Fantasy makes us take less for granted, as well. Writers tell all kinds of jokes about how literal fantasy readers can be. In one of my early stories, I wrote about someone’s laboratory rejoicing at his success; my readers asked whether the whole building was dancing around, or just his set of rooms. Readers don’t assume they know what’s likely to happen, or what a setting will look like, and are often more interested in the details — at least, my beta readers are.
If I wrote straight academic satire, I might get to describe a museum’s layout and some of its artifacts. But I’d never describe a sub-basement in this kind of detail:
Taking a deep breath, he turned the door-handle and stepped forward into sunlight and a gentle breeze.
Astonished, Linus tried to stop in mid-step and stumbled. He stood at one side of a cavernous room, the long wall in front of him lined with hay-strewn stalls over whose swinging doors came sunlight, breezes hot, cool or damp, birdsong and rustling leaves.
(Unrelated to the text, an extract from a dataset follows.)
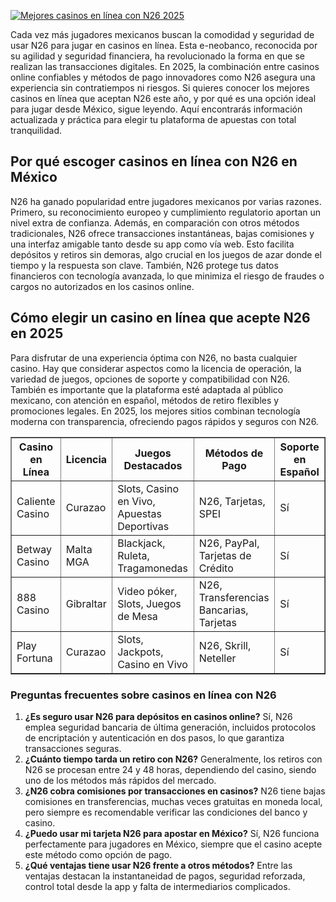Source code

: [![Mejores casinos en línea con N26 2025](https://123-caf.pages.dev/gitsignup.png)](https://vrmoo.ru/Bt82HjjY)

<p>Cada vez más jugadores mexicanos buscan la comodidad y seguridad de usar N26 para jugar en casinos en línea. Esta e-neobanco, reconocida por su agilidad y seguridad financiera, ha revolucionado la forma en que se realizan las transacciones digitales. En 2025, la combinación entre casinos online confiables y métodos de pago innovadores como N26 asegura una experiencia sin contratiempos ni riesgos. Si quieres conocer los mejores casinos en línea que aceptan N26 este año, y por qué es una opción ideal para jugar desde México, sigue leyendo. Aquí encontrarás información actualizada y práctica para elegir tu plataforma de apuestas con total tranquilidad.</p>  <h2>Por qué escoger casinos en línea con N26 en México</h2> <p>N26 ha ganado popularidad entre jugadores mexicanos por varias razones. Primero, su reconocimiento europeo y cumplimiento regulatorio aportan un nivel extra de confianza. Además, en comparación con otros métodos tradicionales, N26 ofrece transacciones instantáneas, bajas comisiones y una interfaz amigable tanto desde su app como vía web. Esto facilita depósitos y retiros sin demoras, algo crucial en los juegos de azar donde el tiempo y la respuesta son clave. También, N26 protege tus datos financieros con tecnología avanzada, lo que minimiza el riesgo de fraudes o cargos no autorizados en los casinos online.</p>  <h2>Cómo elegir un casino en línea que acepte N26 en 2025</h2> <p>Para disfrutar de una experiencia óptima con N26, no basta cualquier casino. Hay que considerar aspectos como la licencia de operación, la variedad de juegos, opciones de soporte y compatibilidad con N26. También es importante que la plataforma esté adaptada al público mexicano, con atención en español, métodos de retiro flexibles y promociones legales. En 2025, los mejores sitios combinan tecnología moderna con transparencia, ofreciendo pagos rápidos y seguros con N26.</p>  <table border="1" cellspacing="0" cellpadding="8">   <thead>     <tr>       <th>Casino en Línea</th>       <th>Licencia</th>       <th>Juegos Destacados</th>       <th>Métodos de Pago</th>       <th>Soporte en Español</th>     </tr>   </thead>   <tbody>     <tr>       <td>Caliente Casino</td>       <td>Curazao</td>       <td>Slots, Casino en Vivo, Apuestas Deportivas</td>       <td>N26, Tarjetas, SPEI</td>       <td>Sí</td>     </tr>     <tr>       <td>Betway Casino</td>       <td>Malta MGA</td>       <td>Blackjack, Ruleta, Tragamonedas</td>       <td>N26, PayPal, Tarjetas de Crédito</td>       <td>Sí</td>     </tr>     <tr>       <td>888 Casino</td>       <td>Gibraltar</td>       <td>Video póker, Slots, Juegos de Mesa</td>       <td>N26, Transferencias Bancarias, Tarjetas</td>       <td>Sí</td>     </tr>     <tr>       <td>Play Fortuna</td>       <td>Curazao</td>       <td>Slots, Jackpots, Casino en Vivo</td>       <td>N26, Skrill, Neteller</td>       <td>Sí</td>     </tr>   </tbody> </table>  <h3>Preguntas frecuentes sobre casinos en línea con N26</h3> <ol>   <li><strong>¿Es seguro usar N26 para depósitos en casinos online?</strong> Sí, N26 emplea seguridad bancaria de última generación, incluidos protocolos de encriptación y autenticación en dos pasos, lo que garantiza transacciones seguras.</li>   <li><strong>¿Cuánto tiempo tarda un retiro con N26?</strong> Generalmente, los retiros con N26 se procesan entre 24 y 48 horas, dependiendo del casino, siendo uno de los métodos más rápidos del mercado.</li>   <li><strong>¿N26 cobra comisiones por transacciones en casinos?</strong> N26 tiene bajas comisiones en transferencias, muchas veces gratuitas en moneda local, pero siempre es recomendable verificar las condiciones del banco y casino.</li>   <li><strong>¿Puedo usar mi tarjeta N26 para apostar en México?</strong> Sí, N26 funciona perfectamente para jugadores en México, siempre que el casino acepte este método como opción de pago.</li>   <li><strong>¿Qué ventajas tiene usar N26 frente a otros métodos?</strong> Entre las ventajas destacan la instantaneidad de pagos, seguridad reforzada, control total desde la app y falta de intermediarios complicados.</li> </ol>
“Idiot!” said Linus. Had he really thought Zoomancy’s pegasi and hippogriffs lived in the basement? Everybody knew they were paddocked on the ley-line; but from the different times of day showing through these doors, Zoomancy must have paddocks all along it. Was that a Southern breeze from the nearest gate, the scent of eucalyptus rising through a balmy afternoon? Slants of evening sunlight poured through the next stall almost to his feet, spangling a spiderweb in the corner of the frame. A cat-flap in one of the stalls stirred and a long nose, pink and quivering, poked through. The eye following it gave Linus a panicked stare, the nose pulled back and the flap clacked shut.
Linus stepped forward, charmed, until his foot struck something – a coffin! He jerked back into unpleasant reality and bent over, after a little struggle with himself, to see if he had broken a line or scuffed any warding symbols. Seeing none, he stood and backed toward the center of the room. He was loath to look away from the thing, but what else did he have his back to when he faced the vampire? The thought made him whirl around.
To his left, aquaria overflowed in a constant trickle. The dark forms of sleeping birds half filled the nearest, stacked upon each other like cordwood with wings folded and their short beaks open in the water. Beyond them stood circular vats in an unfortunate shade of aqua, ceaseless motion whirling around the base of one and scrabbling at the chest-high waterline of another.
The right held tables with small terraria, then larger pens and tall aviaries against the wall, their backs as bright and open as the stall doors. One flickered with swallow-sized birds in constant motion, flashing between shade and sunlight. Birds in other enclosures turned their heads away, as if disgusted with these swallows. Linus, too, was glad to look away from their constant surge and survey lower pens, until he saw the warning sign on the wyvern’s enclosure.
That’s the museum Linus Ukadnian finds himself curating against his will in Kindling, and the wyvern and vampire are only the least of his problems.
In the new novel, Swept and Garnished, my characters leave Osyth for the tourist wonderland of the Vinchifer peninsula. I get to write about country scenes, mountain streams, goblin tunnels and the obligatory enchanted valley. But I also get to bounce them off the preoccupations of an academic administrator and a junior faculty member trying to land a summer adjunct position for which he really isn’t qualified. I wouldn’t be doing that in straight fantasy.
An interest in real-life academies and an interest in fantasy, then, don’t contradict one another. I can say more of the things I want to say about academic life when I use fantasy as a frame in which to display it, make its routines into something unexpected, and highlight its rewards and dangers.